There is obviously a bug and here's a fixed version of the function:

def solve_bisect_v2(instructions):
    N, E, S = 1j, 1, -1j
    _inf, inf = float('-inf'), float('inf')
    direction, pos, prev_pos, prev_segment = N, 0, 0, None
    parallel, orthogonal = [], []  # segments
    for i in instructions.split(', '):
        direction *= {'R': -1j, 'L': 1j}[i[0]]
        pos += direction * int(i[1:])
        #                                  "Level"        start-end
        if direction in (N, S): segment = (prev_pos.real, *sorted([prev_pos.imag, pos.imag]))
        else:                   segment = (prev_pos.imag, *sorted([prev_pos.real, pos.real]))
        if orthogonal and segment[0] == 0 and segment[1] <= 0 <= segment[2]:
            return 0
        insort(parallel, segment)
        start = bisect_left (orthogonal, (segment[1], _inf))
        end   = bisect_right(orthogonal, (segment[2],  inf))
        candidates = orthogonal[start:end]
        for c in candidates if direction in (N, E) else candidates[::-1]:
            if prev_segment != c and c[1] <= segment[0] <= c[2]:
                return abs(segment[0]) + abs(c[0])
        prev_pos, prev_segment, parallel, orthogonal = pos, segment, orthogonal, parallel

I've changed some variable names to make it more readable.
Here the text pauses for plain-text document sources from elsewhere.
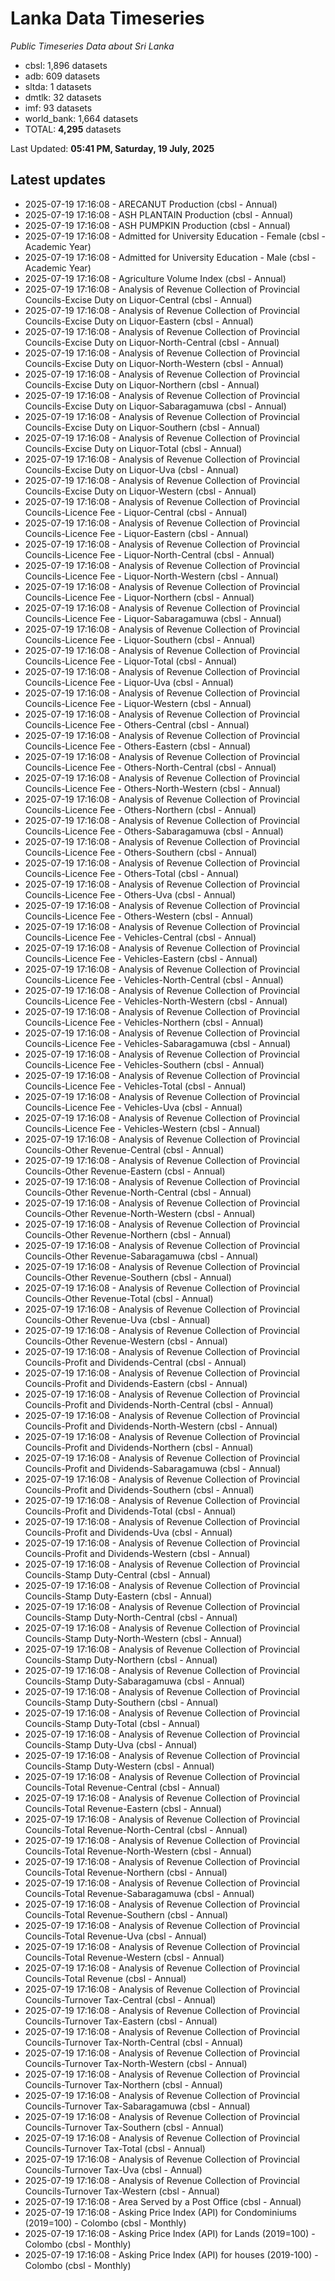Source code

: # Lanka Data Timeseries
*Public Timeseries Data about Sri Lanka*

* cbsl: 1,896 datasets
* adb: 609 datasets
* sltda: 1 datasets
* dmtlk: 32 datasets
* imf: 93 datasets
* world_bank: 1,664 datasets
* TOTAL: **4,295** datasets

Last Updated: **05:41 PM, Saturday, 19 July, 2025**

## Latest updates

* 2025-07-19 17:16:08 - ARECANUT Production (cbsl - Annual)
* 2025-07-19 17:16:08 - ASH PLANTAIN Production (cbsl - Annual)
* 2025-07-19 17:16:08 - ASH PUMPKIN Production (cbsl - Annual)
* 2025-07-19 17:16:08 - Admitted for University Education - Female (cbsl - Academic Year)
* 2025-07-19 17:16:08 - Admitted for University Education - Male (cbsl - Academic Year)
* 2025-07-19 17:16:08 - Agriculture Volume Index (cbsl - Annual)
* 2025-07-19 17:16:08 - Analysis of Revenue Collection of Provincial Councils-Excise Duty on Liquor-Central (cbsl - Annual)
* 2025-07-19 17:16:08 - Analysis of Revenue Collection of Provincial Councils-Excise Duty on Liquor-Eastern (cbsl - Annual)
* 2025-07-19 17:16:08 - Analysis of Revenue Collection of Provincial Councils-Excise Duty on Liquor-North-Central (cbsl - Annual)
* 2025-07-19 17:16:08 - Analysis of Revenue Collection of Provincial Councils-Excise Duty on Liquor-North-Western (cbsl - Annual)
* 2025-07-19 17:16:08 - Analysis of Revenue Collection of Provincial Councils-Excise Duty on Liquor-Northern (cbsl - Annual)
* 2025-07-19 17:16:08 - Analysis of Revenue Collection of Provincial Councils-Excise Duty on Liquor-Sabaragamuwa (cbsl - Annual)
* 2025-07-19 17:16:08 - Analysis of Revenue Collection of Provincial Councils-Excise Duty on Liquor-Southern (cbsl - Annual)
* 2025-07-19 17:16:08 - Analysis of Revenue Collection of Provincial Councils-Excise Duty on Liquor-Total (cbsl - Annual)
* 2025-07-19 17:16:08 - Analysis of Revenue Collection of Provincial Councils-Excise Duty on Liquor-Uva (cbsl - Annual)
* 2025-07-19 17:16:08 - Analysis of Revenue Collection of Provincial Councils-Excise Duty on Liquor-Western (cbsl - Annual)
* 2025-07-19 17:16:08 - Analysis of Revenue Collection of Provincial Councils-Licence Fee - Liquor-Central (cbsl - Annual)
* 2025-07-19 17:16:08 - Analysis of Revenue Collection of Provincial Councils-Licence Fee - Liquor-Eastern (cbsl - Annual)
* 2025-07-19 17:16:08 - Analysis of Revenue Collection of Provincial Councils-Licence Fee - Liquor-North-Central (cbsl - Annual)
* 2025-07-19 17:16:08 - Analysis of Revenue Collection of Provincial Councils-Licence Fee - Liquor-North-Western (cbsl - Annual)
* 2025-07-19 17:16:08 - Analysis of Revenue Collection of Provincial Councils-Licence Fee - Liquor-Northern (cbsl - Annual)
* 2025-07-19 17:16:08 - Analysis of Revenue Collection of Provincial Councils-Licence Fee - Liquor-Sabaragamuwa (cbsl - Annual)
* 2025-07-19 17:16:08 - Analysis of Revenue Collection of Provincial Councils-Licence Fee - Liquor-Southern (cbsl - Annual)
* 2025-07-19 17:16:08 - Analysis of Revenue Collection of Provincial Councils-Licence Fee - Liquor-Total (cbsl - Annual)
* 2025-07-19 17:16:08 - Analysis of Revenue Collection of Provincial Councils-Licence Fee - Liquor-Uva (cbsl - Annual)
* 2025-07-19 17:16:08 - Analysis of Revenue Collection of Provincial Councils-Licence Fee - Liquor-Western (cbsl - Annual)
* 2025-07-19 17:16:08 - Analysis of Revenue Collection of Provincial Councils-Licence Fee - Others-Central (cbsl - Annual)
* 2025-07-19 17:16:08 - Analysis of Revenue Collection of Provincial Councils-Licence Fee - Others-Eastern (cbsl - Annual)
* 2025-07-19 17:16:08 - Analysis of Revenue Collection of Provincial Councils-Licence Fee - Others-North-Central (cbsl - Annual)
* 2025-07-19 17:16:08 - Analysis of Revenue Collection of Provincial Councils-Licence Fee - Others-North-Western (cbsl - Annual)
* 2025-07-19 17:16:08 - Analysis of Revenue Collection of Provincial Councils-Licence Fee - Others-Northern (cbsl - Annual)
* 2025-07-19 17:16:08 - Analysis of Revenue Collection of Provincial Councils-Licence Fee - Others-Sabaragamuwa (cbsl - Annual)
* 2025-07-19 17:16:08 - Analysis of Revenue Collection of Provincial Councils-Licence Fee - Others-Southern (cbsl - Annual)
* 2025-07-19 17:16:08 - Analysis of Revenue Collection of Provincial Councils-Licence Fee - Others-Total (cbsl - Annual)
* 2025-07-19 17:16:08 - Analysis of Revenue Collection of Provincial Councils-Licence Fee - Others-Uva (cbsl - Annual)
* 2025-07-19 17:16:08 - Analysis of Revenue Collection of Provincial Councils-Licence Fee - Others-Western (cbsl - Annual)
* 2025-07-19 17:16:08 - Analysis of Revenue Collection of Provincial Councils-Licence Fee - Vehicles-Central (cbsl - Annual)
* 2025-07-19 17:16:08 - Analysis of Revenue Collection of Provincial Councils-Licence Fee - Vehicles-Eastern (cbsl - Annual)
* 2025-07-19 17:16:08 - Analysis of Revenue Collection of Provincial Councils-Licence Fee - Vehicles-North-Central (cbsl - Annual)
* 2025-07-19 17:16:08 - Analysis of Revenue Collection of Provincial Councils-Licence Fee - Vehicles-North-Western (cbsl - Annual)
* 2025-07-19 17:16:08 - Analysis of Revenue Collection of Provincial Councils-Licence Fee - Vehicles-Northern (cbsl - Annual)
* 2025-07-19 17:16:08 - Analysis of Revenue Collection of Provincial Councils-Licence Fee - Vehicles-Sabaragamuwa (cbsl - Annual)
* 2025-07-19 17:16:08 - Analysis of Revenue Collection of Provincial Councils-Licence Fee - Vehicles-Southern (cbsl - Annual)
* 2025-07-19 17:16:08 - Analysis of Revenue Collection of Provincial Councils-Licence Fee - Vehicles-Total (cbsl - Annual)
* 2025-07-19 17:16:08 - Analysis of Revenue Collection of Provincial Councils-Licence Fee - Vehicles-Uva (cbsl - Annual)
* 2025-07-19 17:16:08 - Analysis of Revenue Collection of Provincial Councils-Licence Fee - Vehicles-Western (cbsl - Annual)
* 2025-07-19 17:16:08 - Analysis of Revenue Collection of Provincial Councils-Other Revenue-Central (cbsl - Annual)
* 2025-07-19 17:16:08 - Analysis of Revenue Collection of Provincial Councils-Other Revenue-Eastern (cbsl - Annual)
* 2025-07-19 17:16:08 - Analysis of Revenue Collection of Provincial Councils-Other Revenue-North-Central (cbsl - Annual)
* 2025-07-19 17:16:08 - Analysis of Revenue Collection of Provincial Councils-Other Revenue-North-Western (cbsl - Annual)
* 2025-07-19 17:16:08 - Analysis of Revenue Collection of Provincial Councils-Other Revenue-Northern (cbsl - Annual)
* 2025-07-19 17:16:08 - Analysis of Revenue Collection of Provincial Councils-Other Revenue-Sabaragamuwa (cbsl - Annual)
* 2025-07-19 17:16:08 - Analysis of Revenue Collection of Provincial Councils-Other Revenue-Southern (cbsl - Annual)
* 2025-07-19 17:16:08 - Analysis of Revenue Collection of Provincial Councils-Other Revenue-Total (cbsl - Annual)
* 2025-07-19 17:16:08 - Analysis of Revenue Collection of Provincial Councils-Other Revenue-Uva (cbsl - Annual)
* 2025-07-19 17:16:08 - Analysis of Revenue Collection of Provincial Councils-Other Revenue-Western (cbsl - Annual)
* 2025-07-19 17:16:08 - Analysis of Revenue Collection of Provincial Councils-Profit and Dividends-Central (cbsl - Annual)
* 2025-07-19 17:16:08 - Analysis of Revenue Collection of Provincial Councils-Profit and Dividends-Eastern (cbsl - Annual)
* 2025-07-19 17:16:08 - Analysis of Revenue Collection of Provincial Councils-Profit and Dividends-North-Central (cbsl - Annual)
* 2025-07-19 17:16:08 - Analysis of Revenue Collection of Provincial Councils-Profit and Dividends-North-Western (cbsl - Annual)
* 2025-07-19 17:16:08 - Analysis of Revenue Collection of Provincial Councils-Profit and Dividends-Northern (cbsl - Annual)
* 2025-07-19 17:16:08 - Analysis of Revenue Collection of Provincial Councils-Profit and Dividends-Sabaragamuwa (cbsl - Annual)
* 2025-07-19 17:16:08 - Analysis of Revenue Collection of Provincial Councils-Profit and Dividends-Southern (cbsl - Annual)
* 2025-07-19 17:16:08 - Analysis of Revenue Collection of Provincial Councils-Profit and Dividends-Total (cbsl - Annual)
* 2025-07-19 17:16:08 - Analysis of Revenue Collection of Provincial Councils-Profit and Dividends-Uva (cbsl - Annual)
* 2025-07-19 17:16:08 - Analysis of Revenue Collection of Provincial Councils-Profit and Dividends-Western (cbsl - Annual)
* 2025-07-19 17:16:08 - Analysis of Revenue Collection of Provincial Councils-Stamp Duty-Central (cbsl - Annual)
* 2025-07-19 17:16:08 - Analysis of Revenue Collection of Provincial Councils-Stamp Duty-Eastern (cbsl - Annual)
* 2025-07-19 17:16:08 - Analysis of Revenue Collection of Provincial Councils-Stamp Duty-North-Central (cbsl - Annual)
* 2025-07-19 17:16:08 - Analysis of Revenue Collection of Provincial Councils-Stamp Duty-North-Western (cbsl - Annual)
* 2025-07-19 17:16:08 - Analysis of Revenue Collection of Provincial Councils-Stamp Duty-Northern (cbsl - Annual)
* 2025-07-19 17:16:08 - Analysis of Revenue Collection of Provincial Councils-Stamp Duty-Sabaragamuwa (cbsl - Annual)
* 2025-07-19 17:16:08 - Analysis of Revenue Collection of Provincial Councils-Stamp Duty-Southern (cbsl - Annual)
* 2025-07-19 17:16:08 - Analysis of Revenue Collection of Provincial Councils-Stamp Duty-Total (cbsl - Annual)
* 2025-07-19 17:16:08 - Analysis of Revenue Collection of Provincial Councils-Stamp Duty-Uva (cbsl - Annual)
* 2025-07-19 17:16:08 - Analysis of Revenue Collection of Provincial Councils-Stamp Duty-Western (cbsl - Annual)
* 2025-07-19 17:16:08 - Analysis of Revenue Collection of Provincial Councils-Total Revenue-Central (cbsl - Annual)
* 2025-07-19 17:16:08 - Analysis of Revenue Collection of Provincial Councils-Total Revenue-Eastern (cbsl - Annual)
* 2025-07-19 17:16:08 - Analysis of Revenue Collection of Provincial Councils-Total Revenue-North-Central (cbsl - Annual)
* 2025-07-19 17:16:08 - Analysis of Revenue Collection of Provincial Councils-Total Revenue-North-Western (cbsl - Annual)
* 2025-07-19 17:16:08 - Analysis of Revenue Collection of Provincial Councils-Total Revenue-Northern (cbsl - Annual)
* 2025-07-19 17:16:08 - Analysis of Revenue Collection of Provincial Councils-Total Revenue-Sabaragamuwa (cbsl - Annual)
* 2025-07-19 17:16:08 - Analysis of Revenue Collection of Provincial Councils-Total Revenue-Southern (cbsl - Annual)
* 2025-07-19 17:16:08 - Analysis of Revenue Collection of Provincial Councils-Total Revenue-Uva (cbsl - Annual)
* 2025-07-19 17:16:08 - Analysis of Revenue Collection of Provincial Councils-Total Revenue-Western (cbsl - Annual)
* 2025-07-19 17:16:08 - Analysis of Revenue Collection of Provincial Councils-Total Revenue (cbsl - Annual)
* 2025-07-19 17:16:08 - Analysis of Revenue Collection of Provincial Councils-Turnover Tax-Central (cbsl - Annual)
* 2025-07-19 17:16:08 - Analysis of Revenue Collection of Provincial Councils-Turnover Tax-Eastern (cbsl - Annual)
* 2025-07-19 17:16:08 - Analysis of Revenue Collection of Provincial Councils-Turnover Tax-North-Central (cbsl - Annual)
* 2025-07-19 17:16:08 - Analysis of Revenue Collection of Provincial Councils-Turnover Tax-North-Western (cbsl - Annual)
* 2025-07-19 17:16:08 - Analysis of Revenue Collection of Provincial Councils-Turnover Tax-Northern (cbsl - Annual)
* 2025-07-19 17:16:08 - Analysis of Revenue Collection of Provincial Councils-Turnover Tax-Sabaragamuwa (cbsl - Annual)
* 2025-07-19 17:16:08 - Analysis of Revenue Collection of Provincial Councils-Turnover Tax-Southern (cbsl - Annual)
* 2025-07-19 17:16:08 - Analysis of Revenue Collection of Provincial Councils-Turnover Tax-Total (cbsl - Annual)
* 2025-07-19 17:16:08 - Analysis of Revenue Collection of Provincial Councils-Turnover Tax-Uva (cbsl - Annual)
* 2025-07-19 17:16:08 - Analysis of Revenue Collection of Provincial Councils-Turnover Tax-Western (cbsl - Annual)
* 2025-07-19 17:16:08 - Area Served by a Post Office (cbsl - Annual)
* 2025-07-19 17:16:08 - Asking Price Index (API) for Condominiums (2019=100) - Colombo (cbsl - Monthly)
* 2025-07-19 17:16:08 - Asking Price Index (API) for Lands (2019=100) - Colombo (cbsl - Monthly)
* 2025-07-19 17:16:08 - Asking Price Index (API) for houses (2019-100) - Colombo (cbsl - Monthly)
solve_bisect_v2 passes next tests:

cases = [
    ('R1', None),
    ('L1, L1, L1, L1', 0),
    ('R1, R1, R2, R1, R1', 0),
    ('R8, R4, R4, R8', 4),
]

for instructions, answer in cases:
    assert solve_bisect_v2(instructions) == answer

I've also run the next loop for a couple of minutes and it didn't stop on its own:

while True:
    instructions = ', '.join(f'{choice("LR")}{randrange(1, 1000000)}' for _ in range(100000))
    assert solve_set(instructions) == solve_bisect_v2(instructions)

The logic hasn't really changed. I've fixed candidates calculation and added a check for segments running through (0, 0) that are colinear to the first segment (cases[2] checks that).